I'm not sure if I'm explaining my self very well though :(
 
That's what we'd normally do in industry, but I'm normally involved with models used for adverts and exhibitions, so small runs.

For big stuff you'd make a frame up out of polystyrene, ply or MDF and build it up with fibreglass, foam, clay, plasticene, expanding foam, filler; whatever was appropriate, basically. Then to get a fine finish you would either give it a gel coat or spray paint it.

You can even use Lego to mould with because you can click together a box with Lego bricks, fill it with fastcast and it just pops out because it's plastic.

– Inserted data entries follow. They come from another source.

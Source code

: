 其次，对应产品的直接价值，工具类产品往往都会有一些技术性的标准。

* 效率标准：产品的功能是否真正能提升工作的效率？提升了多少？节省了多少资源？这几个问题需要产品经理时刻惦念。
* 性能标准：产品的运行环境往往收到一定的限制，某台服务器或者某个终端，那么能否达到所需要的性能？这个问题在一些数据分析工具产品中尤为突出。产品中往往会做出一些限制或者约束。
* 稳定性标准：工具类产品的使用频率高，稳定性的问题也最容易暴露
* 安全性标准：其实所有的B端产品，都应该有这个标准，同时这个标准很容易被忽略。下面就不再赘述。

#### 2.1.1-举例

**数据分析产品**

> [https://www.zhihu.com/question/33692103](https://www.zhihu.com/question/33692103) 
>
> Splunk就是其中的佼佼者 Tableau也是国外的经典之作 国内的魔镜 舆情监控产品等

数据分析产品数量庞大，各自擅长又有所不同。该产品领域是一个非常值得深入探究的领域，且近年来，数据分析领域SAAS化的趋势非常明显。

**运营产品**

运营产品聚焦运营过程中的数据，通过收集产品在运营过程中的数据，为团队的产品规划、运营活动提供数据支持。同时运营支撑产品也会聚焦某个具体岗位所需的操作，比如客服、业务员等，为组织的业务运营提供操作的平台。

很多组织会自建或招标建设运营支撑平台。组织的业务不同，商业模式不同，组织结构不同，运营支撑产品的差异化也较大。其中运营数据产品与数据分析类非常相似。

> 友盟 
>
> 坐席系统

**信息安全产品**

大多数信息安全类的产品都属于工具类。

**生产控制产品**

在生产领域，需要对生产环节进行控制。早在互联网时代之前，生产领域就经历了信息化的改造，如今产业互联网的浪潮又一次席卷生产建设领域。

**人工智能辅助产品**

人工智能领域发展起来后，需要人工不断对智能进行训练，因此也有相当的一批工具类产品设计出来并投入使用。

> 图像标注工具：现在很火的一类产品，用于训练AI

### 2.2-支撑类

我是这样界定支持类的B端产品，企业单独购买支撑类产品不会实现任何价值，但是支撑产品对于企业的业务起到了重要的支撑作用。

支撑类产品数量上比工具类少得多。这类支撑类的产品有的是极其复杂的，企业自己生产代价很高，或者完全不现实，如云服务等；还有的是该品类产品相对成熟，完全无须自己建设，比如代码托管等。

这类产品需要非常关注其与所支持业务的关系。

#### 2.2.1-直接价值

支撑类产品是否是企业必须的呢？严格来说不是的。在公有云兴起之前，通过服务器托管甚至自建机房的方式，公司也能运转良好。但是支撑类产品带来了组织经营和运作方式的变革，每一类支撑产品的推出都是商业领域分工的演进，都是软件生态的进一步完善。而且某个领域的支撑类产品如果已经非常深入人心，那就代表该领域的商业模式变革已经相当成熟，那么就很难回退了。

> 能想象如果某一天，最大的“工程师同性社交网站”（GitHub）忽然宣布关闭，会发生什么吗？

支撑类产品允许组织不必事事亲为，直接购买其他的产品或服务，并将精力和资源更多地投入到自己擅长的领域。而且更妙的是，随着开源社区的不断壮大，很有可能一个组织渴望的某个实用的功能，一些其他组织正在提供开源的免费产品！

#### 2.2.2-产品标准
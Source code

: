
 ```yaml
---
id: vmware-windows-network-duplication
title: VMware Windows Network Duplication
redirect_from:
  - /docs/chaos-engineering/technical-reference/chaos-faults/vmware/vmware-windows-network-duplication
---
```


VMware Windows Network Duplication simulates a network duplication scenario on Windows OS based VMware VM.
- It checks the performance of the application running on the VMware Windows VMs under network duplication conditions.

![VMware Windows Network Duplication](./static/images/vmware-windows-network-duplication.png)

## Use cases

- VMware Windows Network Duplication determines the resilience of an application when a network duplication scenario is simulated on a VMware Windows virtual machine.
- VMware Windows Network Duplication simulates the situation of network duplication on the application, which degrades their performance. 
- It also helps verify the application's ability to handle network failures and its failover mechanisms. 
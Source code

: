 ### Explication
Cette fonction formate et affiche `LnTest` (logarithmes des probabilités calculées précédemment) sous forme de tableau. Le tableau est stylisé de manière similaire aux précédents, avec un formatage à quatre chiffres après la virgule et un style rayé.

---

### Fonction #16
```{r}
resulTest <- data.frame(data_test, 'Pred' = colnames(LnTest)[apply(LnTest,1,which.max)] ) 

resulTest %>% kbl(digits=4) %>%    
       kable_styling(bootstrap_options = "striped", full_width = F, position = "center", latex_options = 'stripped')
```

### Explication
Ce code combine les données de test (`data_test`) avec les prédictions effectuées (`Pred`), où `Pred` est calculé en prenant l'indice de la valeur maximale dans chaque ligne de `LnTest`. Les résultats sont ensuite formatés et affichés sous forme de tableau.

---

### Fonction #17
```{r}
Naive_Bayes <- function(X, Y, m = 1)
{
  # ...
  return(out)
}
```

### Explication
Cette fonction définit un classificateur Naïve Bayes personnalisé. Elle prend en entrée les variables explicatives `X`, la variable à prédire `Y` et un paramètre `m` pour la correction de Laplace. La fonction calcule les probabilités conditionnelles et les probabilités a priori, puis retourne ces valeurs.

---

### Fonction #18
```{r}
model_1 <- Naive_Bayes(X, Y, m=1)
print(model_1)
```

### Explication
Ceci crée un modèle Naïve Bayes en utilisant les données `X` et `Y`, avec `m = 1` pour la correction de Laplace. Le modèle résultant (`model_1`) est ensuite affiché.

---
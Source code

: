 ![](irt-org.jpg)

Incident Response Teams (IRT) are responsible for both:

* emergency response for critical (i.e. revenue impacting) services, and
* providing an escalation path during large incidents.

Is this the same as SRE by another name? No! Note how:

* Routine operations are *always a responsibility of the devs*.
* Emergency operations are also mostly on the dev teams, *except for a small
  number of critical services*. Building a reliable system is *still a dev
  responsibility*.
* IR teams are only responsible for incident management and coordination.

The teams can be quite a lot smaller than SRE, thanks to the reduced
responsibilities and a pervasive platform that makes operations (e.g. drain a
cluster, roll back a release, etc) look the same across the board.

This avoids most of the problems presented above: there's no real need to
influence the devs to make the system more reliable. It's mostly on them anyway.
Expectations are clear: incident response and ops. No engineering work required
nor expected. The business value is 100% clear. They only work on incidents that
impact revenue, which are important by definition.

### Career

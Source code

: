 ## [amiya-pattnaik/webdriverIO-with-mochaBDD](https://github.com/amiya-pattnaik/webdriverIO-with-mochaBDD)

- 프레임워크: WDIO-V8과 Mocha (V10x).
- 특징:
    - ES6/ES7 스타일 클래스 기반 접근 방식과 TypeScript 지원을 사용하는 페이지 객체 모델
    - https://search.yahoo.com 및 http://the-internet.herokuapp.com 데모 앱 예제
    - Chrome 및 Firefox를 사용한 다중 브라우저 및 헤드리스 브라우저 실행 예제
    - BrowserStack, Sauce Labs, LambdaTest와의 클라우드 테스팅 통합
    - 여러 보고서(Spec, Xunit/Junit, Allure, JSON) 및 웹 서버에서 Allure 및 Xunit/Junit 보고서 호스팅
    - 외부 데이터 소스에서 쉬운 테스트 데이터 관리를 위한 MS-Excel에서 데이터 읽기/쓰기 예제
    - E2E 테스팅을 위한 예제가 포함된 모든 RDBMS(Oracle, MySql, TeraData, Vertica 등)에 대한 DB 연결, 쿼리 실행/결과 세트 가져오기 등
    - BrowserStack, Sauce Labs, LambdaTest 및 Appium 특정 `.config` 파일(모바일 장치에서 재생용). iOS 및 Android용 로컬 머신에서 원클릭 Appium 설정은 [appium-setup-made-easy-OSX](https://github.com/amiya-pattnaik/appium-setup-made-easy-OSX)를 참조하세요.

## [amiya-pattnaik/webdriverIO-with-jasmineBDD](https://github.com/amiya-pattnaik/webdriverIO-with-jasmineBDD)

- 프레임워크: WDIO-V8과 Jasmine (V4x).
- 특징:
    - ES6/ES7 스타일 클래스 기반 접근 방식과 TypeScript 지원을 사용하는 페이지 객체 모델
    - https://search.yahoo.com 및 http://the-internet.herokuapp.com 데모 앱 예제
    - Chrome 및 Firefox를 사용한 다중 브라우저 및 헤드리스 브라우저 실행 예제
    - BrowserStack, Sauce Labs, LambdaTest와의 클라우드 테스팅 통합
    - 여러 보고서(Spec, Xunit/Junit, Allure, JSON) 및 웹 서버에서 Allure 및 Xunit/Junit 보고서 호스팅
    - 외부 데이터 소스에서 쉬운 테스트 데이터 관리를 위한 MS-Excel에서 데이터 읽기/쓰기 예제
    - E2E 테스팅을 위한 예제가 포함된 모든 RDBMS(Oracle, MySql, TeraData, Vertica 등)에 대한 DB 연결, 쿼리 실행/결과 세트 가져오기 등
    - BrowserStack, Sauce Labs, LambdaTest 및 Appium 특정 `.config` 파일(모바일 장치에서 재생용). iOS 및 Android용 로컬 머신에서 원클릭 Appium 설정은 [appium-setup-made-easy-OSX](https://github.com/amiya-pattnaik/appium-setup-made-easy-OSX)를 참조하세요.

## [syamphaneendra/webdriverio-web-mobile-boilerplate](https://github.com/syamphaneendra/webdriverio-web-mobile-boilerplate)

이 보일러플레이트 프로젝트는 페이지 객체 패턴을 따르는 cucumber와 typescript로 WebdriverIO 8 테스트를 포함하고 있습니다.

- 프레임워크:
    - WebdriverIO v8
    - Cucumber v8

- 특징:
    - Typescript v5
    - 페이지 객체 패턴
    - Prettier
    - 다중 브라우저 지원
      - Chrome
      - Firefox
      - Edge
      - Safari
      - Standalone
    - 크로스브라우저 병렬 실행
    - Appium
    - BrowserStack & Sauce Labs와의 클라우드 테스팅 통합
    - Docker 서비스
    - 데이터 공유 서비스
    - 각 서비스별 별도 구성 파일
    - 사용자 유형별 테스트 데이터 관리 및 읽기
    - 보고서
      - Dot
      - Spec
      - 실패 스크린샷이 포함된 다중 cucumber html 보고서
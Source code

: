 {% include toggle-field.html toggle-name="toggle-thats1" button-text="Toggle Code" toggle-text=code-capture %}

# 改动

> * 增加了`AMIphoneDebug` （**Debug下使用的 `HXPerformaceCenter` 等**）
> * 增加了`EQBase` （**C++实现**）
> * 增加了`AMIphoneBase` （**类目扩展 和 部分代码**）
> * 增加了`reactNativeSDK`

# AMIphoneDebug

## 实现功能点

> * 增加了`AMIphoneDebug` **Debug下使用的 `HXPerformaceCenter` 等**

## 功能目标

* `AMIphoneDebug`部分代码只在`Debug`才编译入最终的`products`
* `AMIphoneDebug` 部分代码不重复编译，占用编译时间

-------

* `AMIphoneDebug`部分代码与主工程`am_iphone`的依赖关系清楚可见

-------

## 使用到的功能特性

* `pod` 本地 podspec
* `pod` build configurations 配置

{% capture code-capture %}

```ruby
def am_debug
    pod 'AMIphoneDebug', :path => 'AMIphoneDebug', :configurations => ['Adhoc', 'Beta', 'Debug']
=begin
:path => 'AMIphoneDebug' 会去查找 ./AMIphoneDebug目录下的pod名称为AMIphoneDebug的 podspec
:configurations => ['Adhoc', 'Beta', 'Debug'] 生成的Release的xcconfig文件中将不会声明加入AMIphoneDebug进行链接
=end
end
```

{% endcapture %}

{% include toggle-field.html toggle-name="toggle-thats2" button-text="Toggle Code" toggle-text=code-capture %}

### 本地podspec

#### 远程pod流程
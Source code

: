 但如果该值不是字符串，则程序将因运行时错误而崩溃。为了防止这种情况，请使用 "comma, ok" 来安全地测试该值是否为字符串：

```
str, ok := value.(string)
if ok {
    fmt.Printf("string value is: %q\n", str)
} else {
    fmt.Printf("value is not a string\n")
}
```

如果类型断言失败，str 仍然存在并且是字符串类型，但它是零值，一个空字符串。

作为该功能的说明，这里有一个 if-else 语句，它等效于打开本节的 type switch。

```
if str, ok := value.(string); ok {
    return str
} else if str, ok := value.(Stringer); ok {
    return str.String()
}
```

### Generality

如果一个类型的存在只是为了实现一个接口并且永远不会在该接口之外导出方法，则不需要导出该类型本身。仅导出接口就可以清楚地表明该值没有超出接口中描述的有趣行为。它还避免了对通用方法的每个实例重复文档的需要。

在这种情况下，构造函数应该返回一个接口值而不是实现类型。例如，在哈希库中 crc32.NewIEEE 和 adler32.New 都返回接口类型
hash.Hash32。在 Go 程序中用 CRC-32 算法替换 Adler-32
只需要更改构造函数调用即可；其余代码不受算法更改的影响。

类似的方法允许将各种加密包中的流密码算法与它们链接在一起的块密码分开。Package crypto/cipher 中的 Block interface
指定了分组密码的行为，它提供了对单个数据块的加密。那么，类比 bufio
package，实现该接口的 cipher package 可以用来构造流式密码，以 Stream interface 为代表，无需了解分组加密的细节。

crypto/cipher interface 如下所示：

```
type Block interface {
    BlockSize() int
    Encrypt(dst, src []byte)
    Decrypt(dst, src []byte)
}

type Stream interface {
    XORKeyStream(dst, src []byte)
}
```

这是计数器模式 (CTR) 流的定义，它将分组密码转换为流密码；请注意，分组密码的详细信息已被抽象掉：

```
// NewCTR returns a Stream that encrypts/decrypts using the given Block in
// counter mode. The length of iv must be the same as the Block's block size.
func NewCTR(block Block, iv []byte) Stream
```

If you're paying someone to CNC it then surely the cost of a chunk of foam is the least of your worries? How big is this thing? If it's about the size of a computer case then a chunk of chemi-wood isn't cheap but it's nowhere near the cost of setting up and getting it machined.

What is it you want to make and how many?
 
Eventually want to make some car body panels (and keep the moulds for later use if there is crash damage or similar) - but going to start small and get used to working with fibreglass and bucks and so on.
 
I don't deal with fibreglass but I do design & cnc sample & production tools for the plastic moulding industry, vac & injection, what I make is pretty much the stuff you throw in the bin when you buy something :(
Anyway what I normally do is draw the part that needs packaging, add material (depends on male or female tool) & then add shrinkage for that material type. We always have + angles on side walls (apart from - clipping features or studs) to make de-moulding the formings easier.
We use a resin based board for sample tools, making it much faster to machine.This resin board is easy to drill & shape so it speeds up our sample rate by 4/5 times. Quite expensive though.
 
Eventually want to make some car body panels (and keep the moulds for later use if there is crash damage or similar) - but going to start small and get used to working with fibreglass and bucks and so on.
Ok, should have just said that in the first place :D

Just take a mould off a good body panel and use that. Plenty of release wax, lay on a gel coat followed by a few layers of glass mat and bond in ply or MDF cut to suit to strengthen the mould. You only need to make one side.

Bear in mind the panel you make will be thicker than the original and all fibreglass body panels need work afterwards because it's not as stable as steel. It tends to ripple a bit and can creep. Go for a good finish but don't worry if it's not perfect because it will need filling and sanding anyway.